グランモデルズ・Blog

Lesson写真、お仕事の写真、雑感、いろいろな事を一方的に書き綴っていきます🎶

絶妙のスパイス

2010-04-24 21:53:06 | メッセージ

昨日のロケで風邪をひいたのか、お疲れさまのほんの一杯(だけじゃないけど)が効いたのか、今朝から頭痛がひどく、バファリンと風邪薬を飲んでずっと横になっていたスタッフCです。喉も痛かったし、熱っぽかったので、風邪のひきかけだったかもしれません。年令には勝てなくなって来ています…。

ずっと以前ですが、劇団四季の特集で浅利慶太さんが出演されていて、四季の創設から近況のレッスンの様子などを密着していた番組がありました。

村上龍氏が進行役だったのですが、キャッツを観た感想を浅利氏に述べていた時の会話が、とても興味深いものでした。

村上氏は「キャッツ」の中の「メモリー」の役者さんにとても感動させられたと、浅利氏に訴えかけて、更にその役者さんに「なんというんでしょうか、『サムシング』があるんですよね」と続けました。

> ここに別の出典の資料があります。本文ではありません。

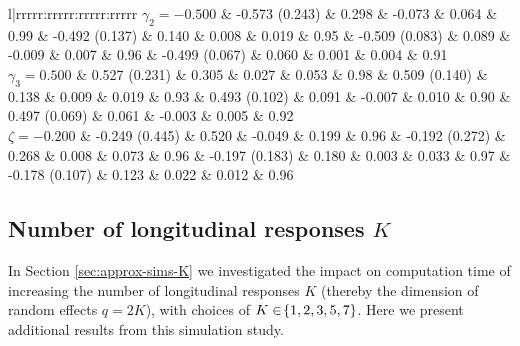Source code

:\begin{landscape}
\begin{table}[ht]
\begin{tabular}{l|rrrrr:rrrrr:rrrrr:rrrrr}
  $\gamma_2 = -0.500$ & -0.573 (0.243) & 0.298 & -0.073 & 0.064 & 0.99 & -0.492 (0.137) & 0.140 &  0.008 & 0.019 & 0.95 & -0.509 (0.083) & 0.089 & -0.009 & 0.007 & 0.96 & -0.499 (0.067) & 0.060 &  0.001 & 0.004 & 0.91 \\ 
  $\gamma_3 = 0.500$ &  0.527 (0.231) & 0.305 &  0.027 & 0.053 & 0.98 &  0.509 (0.140) & 0.138 &  0.009 & 0.019 & 0.93 &  0.493 (0.102) & 0.091 & -0.007 & 0.010 & 0.90 &  0.497 (0.069) & 0.061 & -0.003 & 0.005 & 0.92 \\ 
  $\zeta = -0.200$ & -0.249 (0.445) & 0.520 & -0.049 & 0.199 & 0.96 & -0.192 (0.272) & 0.268 &  0.008 & 0.073 & 0.96 & -0.197 (0.183) & 0.180 &  0.003 & 0.033 & 0.97 & -0.178 (0.107) & 0.123 &  0.022 & 0.012 & 0.96 \\ 
   \hline
\end{tabular}
\endgroup
\caption{Parameter estimates for differing sample sizes $n\in\lbr100,250,500,1000\rbr$. `Mean (SD)' denotes the average estimated value with standard deviation of the parameter estimate. `SE' denotes the mean standard error calculated at each model fit. Coverage probabilities are calculated from $\hbO\pm1.96\mathrm{SE}(\hbO)$ Median [IQR] elapsed time taken for approximate EM algorithm to converge and standard error calculation for $n=100$ was 1.799 [1.452, 2.479] seconds and total computation time was 3.015 [2.651, 3.761] seconds; for $n=250$ was 3.553 [3.314, 3.769] seconds total computation time was 5.348 [5.075, 5.724] seconds; for $n=500$ was 8.525 [8.243, 8.886] seconds and total computation time was 11.395 [11.047, 11.976] seconds; and for $n=1000$ was 26.962 [26.193, 27.591] seconds and total computation time was 32.907 [31.979, 33.530] seconds.} 
\label{tab:approx-sims-n}
\end{table}
\vfill
\lscapepageno
\end{landscape}
\restoregeometry
\clearpage

\subsection{Number of longitudinal responses \texorpdfstring{$K$}{K}}\label{sec:appendix-MVJMresults-K}
In Section \ref{sec:approx-sims-K} we investigated the impact on computation time of increasing the number of longitudinal responses $K$ (thereby the dimension of random effects $q=2K$), with choices of $K\in\!\left\{1,2,3,5,7\right\}$. Here we present additional results from this simulation study.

「メモリー」は年老いた娼婦の猫(だったと思うんですが~)の、「キャッツ」の中では特に有名なソロパートです。

定番中の定番の、名作を歌うにあたって、その役者さんが上手く歌うのは当たり前の事なんでしょうが、人の心を動かす、感動させるその「歌」に「サムシング」がある…つまり??

「これ以上やると、下品になってしまう、その手前ギリギリの部分が、ものすごく上手いんですよね。感動しました」との事でした。ずいぶん前の特集でこれまたうろ覚えなやり取りなんですが。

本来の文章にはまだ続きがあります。